= WHAT YOU WILL DO =
Each record is to be transcribed in full and exactly.

(SUPPLIED RECORDS begins)

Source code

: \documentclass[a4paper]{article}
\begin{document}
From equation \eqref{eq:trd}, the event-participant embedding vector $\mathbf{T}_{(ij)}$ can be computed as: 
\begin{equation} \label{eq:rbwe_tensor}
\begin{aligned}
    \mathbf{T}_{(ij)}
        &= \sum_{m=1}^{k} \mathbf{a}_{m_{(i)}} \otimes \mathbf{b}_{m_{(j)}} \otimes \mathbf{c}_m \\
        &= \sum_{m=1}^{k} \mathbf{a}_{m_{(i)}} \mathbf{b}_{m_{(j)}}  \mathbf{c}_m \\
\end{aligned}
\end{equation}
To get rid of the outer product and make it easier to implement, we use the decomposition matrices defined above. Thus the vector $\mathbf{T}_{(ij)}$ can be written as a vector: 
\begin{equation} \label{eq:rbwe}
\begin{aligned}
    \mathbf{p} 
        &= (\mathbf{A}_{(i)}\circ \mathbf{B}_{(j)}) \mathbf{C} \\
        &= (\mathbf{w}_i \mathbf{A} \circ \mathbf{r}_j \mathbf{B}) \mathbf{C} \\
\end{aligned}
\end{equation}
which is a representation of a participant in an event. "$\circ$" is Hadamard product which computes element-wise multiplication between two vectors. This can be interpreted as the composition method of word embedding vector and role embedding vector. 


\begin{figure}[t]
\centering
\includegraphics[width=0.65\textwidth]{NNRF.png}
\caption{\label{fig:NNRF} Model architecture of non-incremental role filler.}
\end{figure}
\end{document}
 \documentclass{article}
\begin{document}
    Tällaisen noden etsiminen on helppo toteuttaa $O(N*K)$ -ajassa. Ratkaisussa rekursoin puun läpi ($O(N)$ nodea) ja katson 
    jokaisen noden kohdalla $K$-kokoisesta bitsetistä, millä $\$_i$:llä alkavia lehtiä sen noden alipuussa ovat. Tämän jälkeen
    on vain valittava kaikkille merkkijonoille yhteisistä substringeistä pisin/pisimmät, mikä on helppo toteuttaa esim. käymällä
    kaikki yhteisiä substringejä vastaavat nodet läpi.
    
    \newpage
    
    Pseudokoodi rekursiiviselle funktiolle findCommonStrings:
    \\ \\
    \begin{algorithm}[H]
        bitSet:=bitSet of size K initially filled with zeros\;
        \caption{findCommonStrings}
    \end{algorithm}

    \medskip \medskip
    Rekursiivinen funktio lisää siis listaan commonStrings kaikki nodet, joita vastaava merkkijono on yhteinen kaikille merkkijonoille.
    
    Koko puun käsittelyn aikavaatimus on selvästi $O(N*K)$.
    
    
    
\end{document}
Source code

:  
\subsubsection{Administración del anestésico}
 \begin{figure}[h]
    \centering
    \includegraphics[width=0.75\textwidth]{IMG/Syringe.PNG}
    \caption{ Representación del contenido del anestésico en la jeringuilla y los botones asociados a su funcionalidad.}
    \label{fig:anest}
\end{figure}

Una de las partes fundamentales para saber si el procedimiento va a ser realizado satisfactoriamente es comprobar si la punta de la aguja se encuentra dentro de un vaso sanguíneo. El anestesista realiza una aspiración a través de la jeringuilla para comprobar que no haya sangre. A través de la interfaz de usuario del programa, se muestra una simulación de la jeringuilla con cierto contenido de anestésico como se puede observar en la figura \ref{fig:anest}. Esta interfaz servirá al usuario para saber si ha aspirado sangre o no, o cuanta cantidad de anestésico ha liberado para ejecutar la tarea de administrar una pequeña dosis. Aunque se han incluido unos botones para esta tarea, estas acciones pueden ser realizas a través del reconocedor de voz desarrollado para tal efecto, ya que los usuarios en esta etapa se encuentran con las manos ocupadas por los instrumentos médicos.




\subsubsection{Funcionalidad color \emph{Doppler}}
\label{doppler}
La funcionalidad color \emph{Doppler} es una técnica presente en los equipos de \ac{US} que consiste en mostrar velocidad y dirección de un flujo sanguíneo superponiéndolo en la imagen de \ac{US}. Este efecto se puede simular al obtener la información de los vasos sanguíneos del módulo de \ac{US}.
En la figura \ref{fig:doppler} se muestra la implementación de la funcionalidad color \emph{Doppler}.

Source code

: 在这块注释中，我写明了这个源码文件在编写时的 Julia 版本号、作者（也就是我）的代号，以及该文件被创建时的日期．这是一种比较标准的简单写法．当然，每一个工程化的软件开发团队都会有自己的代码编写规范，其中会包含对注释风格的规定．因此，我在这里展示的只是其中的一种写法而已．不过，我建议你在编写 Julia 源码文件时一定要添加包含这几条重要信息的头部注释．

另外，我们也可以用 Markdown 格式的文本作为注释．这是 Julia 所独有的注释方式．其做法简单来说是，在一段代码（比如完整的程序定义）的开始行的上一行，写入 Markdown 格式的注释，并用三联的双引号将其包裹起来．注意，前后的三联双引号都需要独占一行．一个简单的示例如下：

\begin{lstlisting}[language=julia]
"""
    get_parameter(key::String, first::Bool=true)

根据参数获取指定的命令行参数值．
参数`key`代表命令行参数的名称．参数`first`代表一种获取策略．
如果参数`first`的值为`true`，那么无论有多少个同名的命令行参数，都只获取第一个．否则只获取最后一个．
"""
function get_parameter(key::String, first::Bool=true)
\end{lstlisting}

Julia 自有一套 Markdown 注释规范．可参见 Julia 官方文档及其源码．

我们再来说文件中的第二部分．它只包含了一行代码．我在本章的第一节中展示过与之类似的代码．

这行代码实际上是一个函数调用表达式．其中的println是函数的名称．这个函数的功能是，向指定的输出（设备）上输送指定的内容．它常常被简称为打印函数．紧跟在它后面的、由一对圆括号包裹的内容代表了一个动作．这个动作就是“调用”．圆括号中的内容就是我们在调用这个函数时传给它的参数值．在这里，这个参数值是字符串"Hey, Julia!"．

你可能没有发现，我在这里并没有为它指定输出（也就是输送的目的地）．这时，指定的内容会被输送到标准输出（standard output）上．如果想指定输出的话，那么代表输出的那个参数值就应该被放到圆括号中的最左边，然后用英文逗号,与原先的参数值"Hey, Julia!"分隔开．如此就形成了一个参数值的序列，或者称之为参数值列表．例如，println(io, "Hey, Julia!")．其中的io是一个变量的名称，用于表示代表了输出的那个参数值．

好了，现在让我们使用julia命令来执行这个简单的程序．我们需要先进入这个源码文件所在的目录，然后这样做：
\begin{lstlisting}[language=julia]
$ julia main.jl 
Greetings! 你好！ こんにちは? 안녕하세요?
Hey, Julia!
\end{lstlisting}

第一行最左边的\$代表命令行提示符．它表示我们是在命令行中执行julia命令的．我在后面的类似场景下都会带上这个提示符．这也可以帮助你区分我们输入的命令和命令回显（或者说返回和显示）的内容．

(SUPPLIED RECORDS ends)

= SOLUTION TO THIS EXERCISE =
Source code

: \documentclass[a4paper]{article}
\begin{document}
From equation \eqref{eq:trd}, the event-participant embedding vector $\mathbf{T}_{(ij)}$ can be computed as: 
\begin{equation} \label{eq:rbwe_tensor}
\begin{aligned}
    \mathbf{T}_{(ij)}
        &= \sum_{m=1}^{k} \mathbf{a}_{m_{(i)}} \otimes \mathbf{b}_{m_{(j)}} \otimes \mathbf{c}_m \\
        &= \sum_{m=1}^{k} \mathbf{a}_{m_{(i)}} \mathbf{b}_{m_{(j)}}  \mathbf{c}_m \\
\end{aligned}
\end{equation}
To get rid of the outer product and make it easier to implement, we use the decomposition matrices defined above. Thus the vector $\mathbf{T}_{(ij)}$ can be written as a vector: 
\begin{equation} \label{eq:rbwe}
\begin{aligned}
    \mathbf{p} 
        &= (\mathbf{A}_{(i)}\circ \mathbf{B}_{(j)}) \mathbf{C} \\
        &= (\mathbf{w}_i \mathbf{A} \circ \mathbf{r}_j \mathbf{B}) \mathbf{C} \\
\end{aligned}
\end{equation}
which is a representation of a participant in an event. "$\circ$" is Hadamard product which computes element-wise multiplication between two vectors. This can be interpreted as the composition method of word embedding vector and role embedding vector. 


\begin{figure}[t]
\centering
\includegraphics[width=0.65\textwidth]{NNRF.png}
\caption{\label{fig:NNRF} Model architecture of non-incremental role filler.}
\end{figure}
\end{document}
 \documentclass{article}
\begin{document}
    Tällaisen noden etsiminen on helppo toteuttaa $O(N*K)$ -ajassa. Ratkaisussa rekursoin puun läpi ($O(N)$ nodea) ja katson 
    jokaisen noden kohdalla $K$-kokoisesta bitsetistä, millä $\$_i$:llä alkavia lehtiä sen noden alipuussa ovat. Tämän jälkeen
    on vain valittava kaikkille merkkijonoille yhteisistä substringeistä pisin/pisimmät, mikä on helppo toteuttaa esim. käymällä
    kaikki yhteisiä substringejä vastaavat nodet läpi.
    
    \newpage
    
    Pseudokoodi rekursiiviselle funktiolle findCommonStrings:
    \\ \\
    \begin{algorithm}[H]
        bitSet:=bitSet of size K initially filled with zeros\;
        \caption{findCommonStrings}
    \end{algorithm}

    \medskip \medskip
    Rekursiivinen funktio lisää siis listaan commonStrings kaikki nodet, joita vastaava merkkijono on yhteinen kaikille merkkijonoille.
    
    Koko puun käsittelyn aikavaatimus on selvästi $O(N*K)$.
    
    
    
\end{document}
Source code

:  
\subsubsection{Administración del anestésico}
 \begin{figure}[h]
    \centering
    \includegraphics[width=0.75\textwidth]{IMG/Syringe.PNG}
    \caption{ Representación del contenido del anestésico en la jeringuilla y los botones asociados a su funcionalidad.}
    \label{fig:anest}
\end{figure}

Una de las partes fundamentales para saber si el procedimiento va a ser realizado satisfactoriamente es comprobar si la punta de la aguja se encuentra dentro de un vaso sanguíneo. El anestesista realiza una aspiración a través de la jeringuilla para comprobar que no haya sangre. A través de la interfaz de usuario del programa, se muestra una simulación de la jeringuilla con cierto contenido de anestésico como se puede observar en la figura \ref{fig:anest}. Esta interfaz servirá al usuario para saber si ha aspirado sangre o no, o cuanta cantidad de anestésico ha liberado para ejecutar la tarea de administrar una pequeña dosis. Aunque se han incluido unos botones para esta tarea, estas acciones pueden ser realizas a través del reconocedor de voz desarrollado para tal efecto, ya que los usuarios en esta etapa se encuentran con las manos ocupadas por los instrumentos médicos.




\subsubsection{Funcionalidad color \emph{Doppler}}
\label{doppler}
La funcionalidad color \emph{Doppler} es una técnica presente en los equipos de \ac{US} que consiste en mostrar velocidad y dirección de un flujo sanguíneo superponiéndolo en la imagen de \ac{US}. Este efecto se puede simular al obtener la información de los vasos sanguíneos del módulo de \ac{US}.
En la figura \ref{fig:doppler} se muestra la implementación de la funcionalidad color \emph{Doppler}.

Source code

: 在这块注释中，我写明了这个源码文件在编写时的 Julia 版本号、作者（也就是我）的代号，以及该文件被创建时的日期．这是一种比较标准的简单写法．当然，每一个工程化的软件开发团队都会有自己的代码编写规范，其中会包含对注释风格的规定．因此，我在这里展示的只是其中的一种写法而已．不过，我建议你在编写 Julia 源码文件时一定要添加包含这几条重要信息的头部注释．

另外，我们也可以用 Markdown 格式的文本作为注释．这是 Julia 所独有的注释方式．其做法简单来说是，在一段代码（比如完整的程序定义）的开始行的上一行，写入 Markdown 格式的注释，并用三联的双引号将其包裹起来．注意，前后的三联双引号都需要独占一行．一个简单的示例如下：

\begin{lstlisting}[language=julia]
"""
    get_parameter(key::String, first::Bool=true)

根据参数获取指定的命令行参数值．
参数`key`代表命令行参数的名称．参数`first`代表一种获取策略．
如果参数`first`的值为`true`，那么无论有多少个同名的命令行参数，都只获取第一个．否则只获取最后一个．
"""
function get_parameter(key::String, first::Bool=true)
\end{lstlisting}

Julia 自有一套 Markdown 注释规范．可参见 Julia 官方文档及其源码．

我们再来说文件中的第二部分．它只包含了一行代码．我在本章的第一节中展示过与之类似的代码．

这行代码实际上是一个函数调用表达式．其中的println是函数的名称．这个函数的功能是，向指定的输出（设备）上输送指定的内容．它常常被简称为打印函数．紧跟在它后面的、由一对圆括号包裹的内容代表了一个动作．这个动作就是“调用”．圆括号中的内容就是我们在调用这个函数时传给它的参数值．在这里，这个参数值是字符串"Hey, Julia!"．

你可能没有发现，我在这里并没有为它指定输出（也就是输送的目的地）．这时，指定的内容会被输送到标准输出（standard output）上．如果想指定输出的话，那么代表输出的那个参数值就应该被放到圆括号中的最左边，然后用英文逗号,与原先的参数值"Hey, Julia!"分隔开．如此就形成了一个参数值的序列，或者称之为参数值列表．例如，println(io, "Hey, Julia!")．其中的io是一个变量的名称，用于表示代表了输出的那个参数值．

好了，现在让我们使用julia命令来执行这个简单的程序．我们需要先进入这个源码文件所在的目录，然后这样做：
\begin{lstlisting}[language=julia]
$ julia main.jl 
Greetings! 你好！ こんにちは? 안녕하세요?
Hey, Julia!
\end{lstlisting}

第一行最左边的\$代表命令行提示符．它表示我们是在命令行中执行julia命令的．我在后面的类似场景下都会带上这个提示符．这也可以帮助你区分我们输入的命令和命令回显（或者说返回和显示）的内容．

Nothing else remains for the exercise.